In the Interest of Lilley

719 A.2d 327, 1998 Pa. Super. LEXIS 2058
CourtSuperior Court of Pennsylvania
DecidedAugust 25, 1998
StatusPublished
Cited by222 cases

This text of 719 A.2d 327 (In the Interest of Lilley) is published on Counsel Stack Legal Research, covering Superior Court of Pennsylvania primary law. Counsel Stack provides free access to over 12 million legal documents including statutes, case law, regulations, and constitutions.

Bluebook
In the Interest of Lilley, 719 A.2d 327, 1998 Pa. Super. LEXIS 2058 (Pa. Ct. App. 1998).

Opinion

TAMILIA, Judge:

Kathleen Lilley, the mother of Carl Lilley, appeals the Order terminating her parental rights and thereby freeing Carl for adoption by his foster parents of 14 years.

Carl was born on February 26, 1982, the child of David and Kathleen Lilley. In July 1988, Carl was placed in the care of Bradford County Children and Youth Services (CYS) by his mother because she could not care for him (N.T., 3/31/97, at 60-61). The CYS placement of Carl in the home of foster parents Kenneth and Louise Jones in 1983 continues to the present. The resulting bond with the Joneses has established a psychological and de facto relationship of parent and child. Carl wishes to be adopted by the Joneses, he has requested it, and they desire very much to be his legal parents. Carl is below average intelligence but has no special needs. His biological mother has limited intelligence and was a special education student. Her major disability appears to be depression and chronic mental illness which periodically required hospitalization.
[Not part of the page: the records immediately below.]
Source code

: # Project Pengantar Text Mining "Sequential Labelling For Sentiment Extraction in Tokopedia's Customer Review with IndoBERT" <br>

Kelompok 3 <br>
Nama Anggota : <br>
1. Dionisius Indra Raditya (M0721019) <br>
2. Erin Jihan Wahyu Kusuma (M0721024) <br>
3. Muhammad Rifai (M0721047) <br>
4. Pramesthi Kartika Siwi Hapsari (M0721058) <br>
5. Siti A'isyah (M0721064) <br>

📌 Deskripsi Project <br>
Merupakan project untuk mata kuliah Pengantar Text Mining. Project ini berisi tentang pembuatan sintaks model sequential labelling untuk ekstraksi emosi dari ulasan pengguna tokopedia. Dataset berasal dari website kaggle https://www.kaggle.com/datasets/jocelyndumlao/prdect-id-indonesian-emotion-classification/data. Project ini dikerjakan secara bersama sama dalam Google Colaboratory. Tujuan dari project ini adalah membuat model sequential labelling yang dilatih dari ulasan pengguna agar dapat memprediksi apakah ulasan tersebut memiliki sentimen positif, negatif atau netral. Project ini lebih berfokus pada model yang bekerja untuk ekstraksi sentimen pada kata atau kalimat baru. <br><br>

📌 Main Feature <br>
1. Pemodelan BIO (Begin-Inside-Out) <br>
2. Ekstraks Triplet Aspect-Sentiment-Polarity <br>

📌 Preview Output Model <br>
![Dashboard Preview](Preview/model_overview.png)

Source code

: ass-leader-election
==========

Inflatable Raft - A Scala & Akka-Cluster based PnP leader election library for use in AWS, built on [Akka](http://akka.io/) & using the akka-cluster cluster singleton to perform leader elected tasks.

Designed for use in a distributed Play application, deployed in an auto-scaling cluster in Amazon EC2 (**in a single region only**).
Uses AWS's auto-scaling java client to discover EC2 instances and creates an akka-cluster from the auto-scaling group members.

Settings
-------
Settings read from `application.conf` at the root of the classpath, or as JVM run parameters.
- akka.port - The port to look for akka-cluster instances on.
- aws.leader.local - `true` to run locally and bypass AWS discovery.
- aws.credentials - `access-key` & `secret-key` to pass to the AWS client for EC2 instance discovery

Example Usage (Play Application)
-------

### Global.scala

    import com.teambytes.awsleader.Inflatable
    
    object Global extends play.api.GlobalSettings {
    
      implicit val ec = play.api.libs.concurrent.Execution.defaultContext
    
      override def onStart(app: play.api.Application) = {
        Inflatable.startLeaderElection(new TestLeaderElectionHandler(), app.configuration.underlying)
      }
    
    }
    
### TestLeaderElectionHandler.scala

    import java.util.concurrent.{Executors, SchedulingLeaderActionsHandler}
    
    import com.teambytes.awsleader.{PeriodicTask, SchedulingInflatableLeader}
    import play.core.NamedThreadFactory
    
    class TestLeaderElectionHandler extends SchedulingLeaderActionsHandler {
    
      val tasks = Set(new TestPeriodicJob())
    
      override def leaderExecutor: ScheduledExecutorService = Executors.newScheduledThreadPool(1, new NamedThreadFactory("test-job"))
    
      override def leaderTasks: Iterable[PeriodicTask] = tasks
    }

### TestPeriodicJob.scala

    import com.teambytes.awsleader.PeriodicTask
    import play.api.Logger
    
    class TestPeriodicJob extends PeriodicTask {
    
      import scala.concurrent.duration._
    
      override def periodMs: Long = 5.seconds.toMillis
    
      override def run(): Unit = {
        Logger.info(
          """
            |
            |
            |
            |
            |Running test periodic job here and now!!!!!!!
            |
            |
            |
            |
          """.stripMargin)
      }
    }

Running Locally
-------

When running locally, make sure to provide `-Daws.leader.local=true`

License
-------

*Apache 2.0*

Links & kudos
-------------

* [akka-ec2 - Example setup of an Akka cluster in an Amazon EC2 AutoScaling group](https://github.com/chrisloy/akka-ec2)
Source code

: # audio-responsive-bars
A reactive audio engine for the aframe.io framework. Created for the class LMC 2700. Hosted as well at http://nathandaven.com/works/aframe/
While appellant has been able to sustain herself in independent living over the past seven years, she has not been able to achieve the goals of the various support agencies to prepare her for the return of Carl to her care. This has not been for lack of good faith effort on her part, but due to an inability to achieve the level of performance adequate for supervision and care of the child. The proposed exhaustive findings of fact and law submitted by the mother accurately set forth the matters for consideration by the court, however, the conclusions drawn therefrom are not supported under the law (Record # 19). Similarly, the court’s findings of fact track those of the mother’s (or vice versa), however, they draw opposite conclusions therefrom.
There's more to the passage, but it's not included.